Screw Sizes for Cabinet Box Construction

Cabinetmakers discuss screw preferences for assembling carcases. December 27, 2008

Question
Iím considering switching from Confirmat screws to Zip-R screws for butt jointed melamine boxes. Also want to use the same screws for butt jointed and plywood boxes with dados. What length Zip-R screws are you using? All 3/4 stock.

Forum Responses
(Cabinetmaking Forum)
From contributor C:
#6 x 2 for butts, same for b'dado'd joints. No glue.

1/4 crown x 1-1/4 staples for the quick pin-ups of butt joints, just enough to align and hold, then the screws.



From contributor A:
Contributor C, I hope you hit the wrong key. Please check your boxes. They must be #8 x 2". #6's are very small screws. 18 gauge 1 1/2" staples are also available. When we do butt joints we use 1 1/2" staples with #8 x 2". We mostly use rabbets/dadoes with pre-finished plywood. At this point we use 1 1/2" staples and glue. No screws. We always use 1 1/4 - 1 1/2" staples for the 1/2" backs.


From contributor C:
We do in fact use sixes. Six. Number six. #6. Try some out yourself. Put a simple cube together, one side with sixes, the other with eights. Now use whatever destructive forces and tools you need to knock the box apart.

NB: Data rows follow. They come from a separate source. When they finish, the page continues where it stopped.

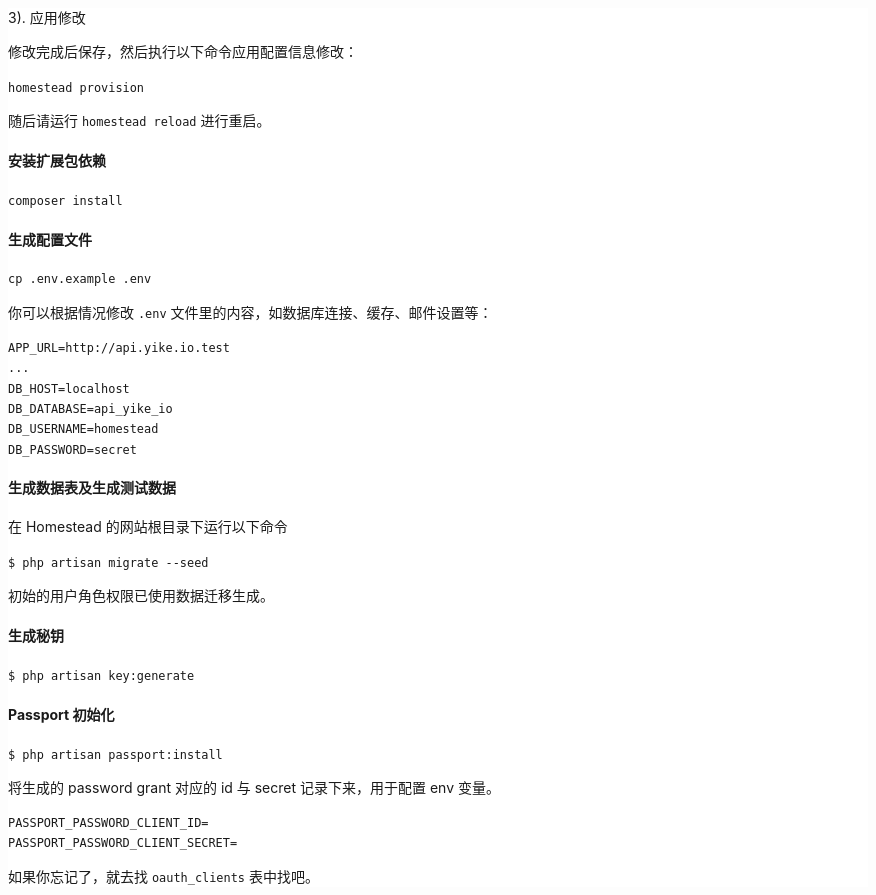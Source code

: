 3). 应用修改

修改完成后保存，然后执行以下命令应用配置信息修改：

```shell
homestead provision
```

随后请运行 `homestead reload` 进行重启。

#### 安装扩展包依赖

	composer install

#### 生成配置文件

```
cp .env.example .env
```

你可以根据情况修改 `.env` 文件里的内容，如数据库连接、缓存、邮件设置等：

```
APP_URL=http://api.yike.io.test
...
DB_HOST=localhost
DB_DATABASE=api_yike_io
DB_USERNAME=homestead
DB_PASSWORD=secret
```

#### 生成数据表及生成测试数据

在 Homestead 的网站根目录下运行以下命令

```shell
$ php artisan migrate --seed
```

初始的用户角色权限已使用数据迁移生成。

#### 生成秘钥

```shell
$ php artisan key:generate
```

#### Passport 初始化

```shell
$ php artisan passport:install
```

将生成的 password grant 对应的 id 与 secret 记录下来，用于配置 env 变量。

```
PASSPORT_PASSWORD_CLIENT_ID=
PASSPORT_PASSWORD_CLIENT_SECRET=
```

如果你忘记了，就去找 `oauth_clients` 表中找吧。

As for staple length, we are just asking those 1-1/4-length things to hold the joint in registration just long enough to get the screws in. They are just fine, and the shorter length makes for less blast-throughs due to someone getting sloppy with the angle.



From contributor A:
I'll give it a shot if I can find some #6's kicking around in the shop. Not trying to be critical of your methods and/or madness. I have become more of a minimalist as the years have passed. We do use more of the stainless trim heads now for interior box screws. I believe those are #7.


From contributor K:
Actually you may be weakening the joint with bigger screws. The bigger the screw, the more chance of it splitting the material it is driven into. I like smaller ones.


From contributor R:
I was just looking at the Quick Screws website. All the flat head type 17 assembly screws with nibs are #8 or larger. Where are you getting the #6?


From contributor C:
Hafele is my source and Zip-R is the spec.


From contributor J:
I just used the SPAX #6 x 2" screws on melamine boxes for the first time and I'm a believer! Never thought I could get away with screwing into melamine without pre-drilling, but they work like a charm.


From contributor W:
Spax is a good screw. Have not used them in while!


From contributor R:
I assume you're using the partial thread Spax screw. Is that correct?


From contributor J:
I didn't even know they had different configurations of the SPAX? I just checked and the ones I'm using have thread running the full length. I haven't tried the Zip-R screws yet, not sure if they're better or the same...


From contributor A:
The Zip-R's are the typical typ 17 countersinking nib construction screw that Quickscrews distributes as well as McFeely's, a lot of plywood distributors, etc. Hafele calls theirs Zip-R's.


From contributor S:
I use* 2" #6 Zip-R screws. With a thinner diameter it helps to have a longer screw to help resist pullout.

* I don't use many face screws to construct boxes anymore, since I've gone over to the dowel side.